◆ ASSIGNMENT ◆
Look for "server" in each line of the records, and copy the lines that have it.
--- DATA FOR THIS EXERCISE ---
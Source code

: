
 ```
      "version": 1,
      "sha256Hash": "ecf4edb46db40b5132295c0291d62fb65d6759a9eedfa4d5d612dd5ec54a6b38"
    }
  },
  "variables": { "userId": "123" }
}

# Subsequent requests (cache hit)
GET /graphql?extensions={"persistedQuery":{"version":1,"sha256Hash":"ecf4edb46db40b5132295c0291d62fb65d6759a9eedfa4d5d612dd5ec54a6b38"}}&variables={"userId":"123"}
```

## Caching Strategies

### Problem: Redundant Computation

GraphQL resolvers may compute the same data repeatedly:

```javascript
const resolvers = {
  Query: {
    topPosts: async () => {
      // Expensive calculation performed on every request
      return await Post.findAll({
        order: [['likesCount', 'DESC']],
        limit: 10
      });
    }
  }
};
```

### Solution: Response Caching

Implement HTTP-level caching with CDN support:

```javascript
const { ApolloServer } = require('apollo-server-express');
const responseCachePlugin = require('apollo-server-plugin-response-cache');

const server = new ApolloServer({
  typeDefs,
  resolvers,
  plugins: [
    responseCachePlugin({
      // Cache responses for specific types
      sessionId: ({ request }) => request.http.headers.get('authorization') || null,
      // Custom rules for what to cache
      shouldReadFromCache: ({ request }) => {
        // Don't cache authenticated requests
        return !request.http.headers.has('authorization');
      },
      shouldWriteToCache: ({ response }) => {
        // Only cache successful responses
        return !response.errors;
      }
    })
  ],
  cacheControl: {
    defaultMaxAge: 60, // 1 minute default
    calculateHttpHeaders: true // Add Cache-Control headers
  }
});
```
---
◆ COMPLETED EXERCISE ◆
const { ApolloServer } = require('apollo-server-express');
const responseCachePlugin = require('apollo-server-plugin-response-cache');
const server = new ApolloServer({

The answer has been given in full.